The CEOs for the companies declined to comment through spokesmen. Braly, the former WellPoint CEO, remains a “productive and valued member” of Procter & Gamble’s board, P&G’s Chelune said.
“Under our governance guidelines, a major job change requires the board to reassess the director’s continued service on the board, and the board will follow its established process,” Chelune said. There isn’t a specific timetable for the review, she said.
Kristin Binns, a Wellpoint spokeswoman, declined to comment on behalf of Braly.
GMI, a corporate governance advisory company, gave P&G a letter grade of “D” on corporate governance last year, saying “multiple overcommitted directors can seriously weaken a board.” American Express, Boeing, Hewlett-Packard and WellPoint also received “D” grades for governance issues relating to compensation or board composition, while Archer-Daniels-Midland and Frontier were given “C” grades.
Frontier CEO Maggie Wilderotter, who joined P&G’s board in 2009, is trying to reverse seven straight quarters of revenue declines after the company purchased Verizon Communications Inc.’s local wireline business in 14 states for more than $8 billion. She is also a director at Xerox Corp. alongside McDonald and at bankrupt media company Tribune Co.
Archer-Daniels-Midland, the corn processer led by P&G director Patricia Woertz, is confronting the U.S. drought and rising costs to buy corn from farmers. The Decatur, Illinois-based company has missed analysts’ earnings estimates in four of the last five quarters.
American Express CEO Kenneth Chenault leads the best-performing company among the chief executives on the P&G board. The biggest credit-card issuer by purchases reported a second-quarter profit in July that beat analysts’ estimates. The shares have risen 24 percent this year. Chenault, who joined the P&G board in 2008, is also on the board of IBM with McNerney.
The other P&G directors include Intuit Inc. founder Scott Cook, who remains an Intuit board member and is also an EBay Inc. director; Susan Desmond-Hellman, chancellor of the University of California, San Francisco; Johnathan A. Rodgers, former CEO of TV One LLC and a director at Nike Inc. and Comcast Corp.; and Ernesto Zedillo, former president of Mexico, who is also a director at Alcoa Inc., Citigroup Inc. and Grupo Prisa.
The lineup at P&G is increasingly an anomaly, said Stanford’s Larcker, who recently wrote a paper on whether CEOs make the best board members. In 2000, 53 percent of newly elected, independent directors were a CEO or other active high-level executive compared with 26 percent in 2010, he said, citing a 2010 study by recruiting company Spencer Stuart.

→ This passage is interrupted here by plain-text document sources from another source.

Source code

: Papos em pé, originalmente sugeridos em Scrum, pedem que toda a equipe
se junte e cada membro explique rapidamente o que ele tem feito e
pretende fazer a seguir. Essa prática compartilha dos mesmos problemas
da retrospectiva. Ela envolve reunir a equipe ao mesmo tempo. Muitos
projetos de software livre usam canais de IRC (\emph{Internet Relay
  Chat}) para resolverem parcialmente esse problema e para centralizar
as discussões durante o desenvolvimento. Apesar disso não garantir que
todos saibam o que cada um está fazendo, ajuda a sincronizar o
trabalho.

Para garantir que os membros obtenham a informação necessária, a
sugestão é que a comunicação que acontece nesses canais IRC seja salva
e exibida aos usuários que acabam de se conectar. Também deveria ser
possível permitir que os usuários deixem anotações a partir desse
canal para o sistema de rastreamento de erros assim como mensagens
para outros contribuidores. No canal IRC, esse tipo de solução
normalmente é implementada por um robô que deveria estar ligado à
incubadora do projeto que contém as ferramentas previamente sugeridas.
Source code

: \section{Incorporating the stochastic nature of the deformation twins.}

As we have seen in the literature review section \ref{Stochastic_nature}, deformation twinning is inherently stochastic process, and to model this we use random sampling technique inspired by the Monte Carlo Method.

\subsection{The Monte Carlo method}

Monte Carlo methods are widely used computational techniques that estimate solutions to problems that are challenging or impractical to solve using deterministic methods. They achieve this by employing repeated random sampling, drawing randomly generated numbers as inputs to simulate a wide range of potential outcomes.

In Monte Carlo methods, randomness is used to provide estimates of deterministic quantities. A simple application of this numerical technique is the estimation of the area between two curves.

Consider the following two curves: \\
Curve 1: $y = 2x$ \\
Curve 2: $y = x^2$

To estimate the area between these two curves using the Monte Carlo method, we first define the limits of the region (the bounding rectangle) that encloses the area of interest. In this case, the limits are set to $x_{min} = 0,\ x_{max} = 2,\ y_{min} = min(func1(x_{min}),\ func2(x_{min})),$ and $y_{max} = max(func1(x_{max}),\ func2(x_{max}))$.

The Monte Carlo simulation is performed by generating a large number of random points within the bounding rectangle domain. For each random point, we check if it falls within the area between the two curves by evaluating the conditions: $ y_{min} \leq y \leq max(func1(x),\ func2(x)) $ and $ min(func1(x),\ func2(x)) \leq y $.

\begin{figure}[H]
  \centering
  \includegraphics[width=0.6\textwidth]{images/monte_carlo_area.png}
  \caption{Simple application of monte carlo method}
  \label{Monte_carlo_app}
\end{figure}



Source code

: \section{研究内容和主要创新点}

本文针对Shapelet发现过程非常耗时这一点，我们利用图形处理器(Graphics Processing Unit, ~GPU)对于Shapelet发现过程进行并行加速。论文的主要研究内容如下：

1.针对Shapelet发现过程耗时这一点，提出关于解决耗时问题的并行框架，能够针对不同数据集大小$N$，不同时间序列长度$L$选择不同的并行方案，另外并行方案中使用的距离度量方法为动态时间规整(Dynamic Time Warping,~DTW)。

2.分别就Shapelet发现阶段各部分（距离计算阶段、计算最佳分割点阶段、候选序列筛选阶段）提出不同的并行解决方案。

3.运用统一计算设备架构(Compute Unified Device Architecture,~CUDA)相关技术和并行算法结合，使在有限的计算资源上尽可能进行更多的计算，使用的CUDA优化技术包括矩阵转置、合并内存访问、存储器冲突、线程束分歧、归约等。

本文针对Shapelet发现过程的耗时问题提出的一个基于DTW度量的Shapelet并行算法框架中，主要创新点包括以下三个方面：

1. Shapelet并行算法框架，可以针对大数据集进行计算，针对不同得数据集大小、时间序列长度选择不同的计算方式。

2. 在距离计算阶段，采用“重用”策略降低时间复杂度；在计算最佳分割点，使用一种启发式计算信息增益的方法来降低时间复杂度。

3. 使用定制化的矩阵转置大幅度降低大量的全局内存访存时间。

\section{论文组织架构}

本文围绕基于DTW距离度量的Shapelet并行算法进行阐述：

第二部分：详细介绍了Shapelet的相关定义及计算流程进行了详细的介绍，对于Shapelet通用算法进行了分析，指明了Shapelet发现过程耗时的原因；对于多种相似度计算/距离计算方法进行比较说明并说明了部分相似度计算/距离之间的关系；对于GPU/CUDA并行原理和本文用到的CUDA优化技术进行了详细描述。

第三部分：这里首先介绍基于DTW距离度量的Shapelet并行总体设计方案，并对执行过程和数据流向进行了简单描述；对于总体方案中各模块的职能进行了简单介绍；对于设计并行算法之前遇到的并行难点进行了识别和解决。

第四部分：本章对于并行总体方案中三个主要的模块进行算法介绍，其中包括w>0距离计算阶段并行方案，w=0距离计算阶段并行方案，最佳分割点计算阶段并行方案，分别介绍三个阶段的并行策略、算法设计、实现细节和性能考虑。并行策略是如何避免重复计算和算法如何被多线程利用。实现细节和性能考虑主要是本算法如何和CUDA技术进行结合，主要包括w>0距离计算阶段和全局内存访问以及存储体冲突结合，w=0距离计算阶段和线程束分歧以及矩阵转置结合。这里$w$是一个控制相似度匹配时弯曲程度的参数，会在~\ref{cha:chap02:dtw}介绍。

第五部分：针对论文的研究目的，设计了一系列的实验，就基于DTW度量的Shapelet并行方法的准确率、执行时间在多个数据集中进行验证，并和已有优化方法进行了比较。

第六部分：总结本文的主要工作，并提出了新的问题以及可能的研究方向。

In a separate survey last year of corporate directors from Stanford’s Rock Center for Corporate Governance and recruiter Heidrick & Struggles, 87 percent of respondents said active CEO directors are too busy with their own companies to be effective, Larcker said.
A better strategy is to mix directors with experience in the industry of the company, specialists like technologists or accounting experts and then a minority of generalists such as sitting or retired CEOS in other fields, said Robert Pozen, a senior lecturer for Harvard Business School and the Brookings Institute.
“It’s easy to see what expertise each of these CEOs bring, but I wouldn’t have a majority of these people as a general rule,” said Pozen, who is also a director at Nielsen Holdings NV and Medtronic Inc. “These are all very good, smart people but CEOs have less time to be on boards.”